- Interactive map of San Román de Basa
- Country: Spain
- Province: Huesca
- Municipality: Sabiñánigo
- Elevation: 970 m (3,180 ft)

Population (2014)
- • Total: 5

= San Román de Basa =

San Román de Basa (Sant Román de Basa) is a village in Spain under the local government of the municipality of Sabiñánigo, in the province of Huesca, and in the region of Aragon, Spain.

== Geography ==

=== Landscape of area ===
77% of the area is forest, 1% is water. The mean height is 1097 m. The lowest point in the village is 662 m while the highest is 2711 m.

Two rivers flow through the village: the Río Aurín and the Río Basa.

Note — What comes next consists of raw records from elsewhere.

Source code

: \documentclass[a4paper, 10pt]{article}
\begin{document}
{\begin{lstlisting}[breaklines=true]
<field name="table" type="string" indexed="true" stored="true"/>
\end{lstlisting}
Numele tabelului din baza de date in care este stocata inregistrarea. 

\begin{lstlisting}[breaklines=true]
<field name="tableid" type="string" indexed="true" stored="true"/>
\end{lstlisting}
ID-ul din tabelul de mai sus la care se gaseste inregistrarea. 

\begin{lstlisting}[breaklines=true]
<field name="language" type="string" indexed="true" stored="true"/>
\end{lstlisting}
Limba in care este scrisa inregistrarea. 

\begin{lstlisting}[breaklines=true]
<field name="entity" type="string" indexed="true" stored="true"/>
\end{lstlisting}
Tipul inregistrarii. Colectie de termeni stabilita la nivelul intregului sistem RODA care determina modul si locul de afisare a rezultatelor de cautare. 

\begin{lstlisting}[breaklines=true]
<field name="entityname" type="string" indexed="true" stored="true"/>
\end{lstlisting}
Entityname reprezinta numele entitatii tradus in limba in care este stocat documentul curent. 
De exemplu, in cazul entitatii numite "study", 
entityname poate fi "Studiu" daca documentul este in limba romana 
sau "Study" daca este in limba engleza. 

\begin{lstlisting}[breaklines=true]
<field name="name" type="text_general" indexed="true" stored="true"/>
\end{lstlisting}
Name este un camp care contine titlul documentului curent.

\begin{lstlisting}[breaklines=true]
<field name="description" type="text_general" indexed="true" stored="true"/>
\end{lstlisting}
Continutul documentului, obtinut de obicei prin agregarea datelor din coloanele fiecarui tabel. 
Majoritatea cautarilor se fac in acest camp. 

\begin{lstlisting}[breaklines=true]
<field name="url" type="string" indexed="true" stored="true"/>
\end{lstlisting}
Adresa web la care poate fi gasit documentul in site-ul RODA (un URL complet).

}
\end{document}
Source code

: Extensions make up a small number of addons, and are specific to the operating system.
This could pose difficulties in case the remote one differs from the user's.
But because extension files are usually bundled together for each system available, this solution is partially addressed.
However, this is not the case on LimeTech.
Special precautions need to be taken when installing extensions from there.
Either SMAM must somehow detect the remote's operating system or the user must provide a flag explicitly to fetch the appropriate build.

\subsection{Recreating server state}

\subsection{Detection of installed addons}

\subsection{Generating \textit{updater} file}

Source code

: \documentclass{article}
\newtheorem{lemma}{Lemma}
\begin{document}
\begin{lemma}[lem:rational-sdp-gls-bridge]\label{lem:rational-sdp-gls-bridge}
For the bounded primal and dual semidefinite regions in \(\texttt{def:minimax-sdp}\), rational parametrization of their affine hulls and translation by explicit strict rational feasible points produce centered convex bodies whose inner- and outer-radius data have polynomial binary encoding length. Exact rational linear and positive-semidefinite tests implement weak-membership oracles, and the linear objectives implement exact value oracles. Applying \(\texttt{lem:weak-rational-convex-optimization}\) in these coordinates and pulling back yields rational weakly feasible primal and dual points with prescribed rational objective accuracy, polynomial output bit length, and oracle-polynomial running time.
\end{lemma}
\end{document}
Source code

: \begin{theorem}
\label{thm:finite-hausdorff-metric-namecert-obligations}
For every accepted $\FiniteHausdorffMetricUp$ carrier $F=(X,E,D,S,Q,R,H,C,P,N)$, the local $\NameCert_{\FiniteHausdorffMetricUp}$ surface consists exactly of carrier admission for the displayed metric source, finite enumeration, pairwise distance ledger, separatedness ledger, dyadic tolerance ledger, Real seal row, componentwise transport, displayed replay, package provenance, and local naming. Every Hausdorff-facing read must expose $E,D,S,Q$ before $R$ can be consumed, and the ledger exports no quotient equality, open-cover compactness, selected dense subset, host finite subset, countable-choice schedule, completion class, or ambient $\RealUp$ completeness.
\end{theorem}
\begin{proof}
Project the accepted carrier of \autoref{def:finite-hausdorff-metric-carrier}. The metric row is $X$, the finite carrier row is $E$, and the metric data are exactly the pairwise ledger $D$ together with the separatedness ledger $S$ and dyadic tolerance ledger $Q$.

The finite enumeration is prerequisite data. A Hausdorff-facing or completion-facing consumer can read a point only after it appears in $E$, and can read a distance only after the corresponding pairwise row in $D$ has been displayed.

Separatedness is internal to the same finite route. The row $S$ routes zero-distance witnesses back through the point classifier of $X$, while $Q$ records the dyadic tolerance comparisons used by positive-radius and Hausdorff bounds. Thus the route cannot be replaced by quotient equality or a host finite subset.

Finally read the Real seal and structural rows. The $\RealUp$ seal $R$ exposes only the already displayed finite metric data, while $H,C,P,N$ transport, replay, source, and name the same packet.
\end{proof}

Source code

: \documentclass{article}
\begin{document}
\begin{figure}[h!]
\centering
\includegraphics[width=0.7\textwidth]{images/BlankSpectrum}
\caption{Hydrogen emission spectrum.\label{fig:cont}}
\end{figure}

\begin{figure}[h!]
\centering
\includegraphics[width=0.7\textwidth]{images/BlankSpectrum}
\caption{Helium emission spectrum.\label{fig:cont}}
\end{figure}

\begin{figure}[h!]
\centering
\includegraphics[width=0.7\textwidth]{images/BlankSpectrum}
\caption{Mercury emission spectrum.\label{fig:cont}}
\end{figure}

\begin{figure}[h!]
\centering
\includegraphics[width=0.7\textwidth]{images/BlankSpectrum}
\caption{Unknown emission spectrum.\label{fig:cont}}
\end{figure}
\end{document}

=== Neighbouring places ===
The village is located 1.2 kilometres (0.75 miles) south of Isún de Basa, another nearby village. To the west, at a distance of 1.7 kilometres (1.1 miles), lies the locality of Osán, while Sardas is situated 3.2 kilometres (2.0 miles) to the west. To the southwest, 2.3 kilometres (1.4 miles) from San Román de Basa, is the municipality of Allué, and to the southeast, 2.4 kilometres (1.5 miles) away, is the municipality of Yebra de Basa.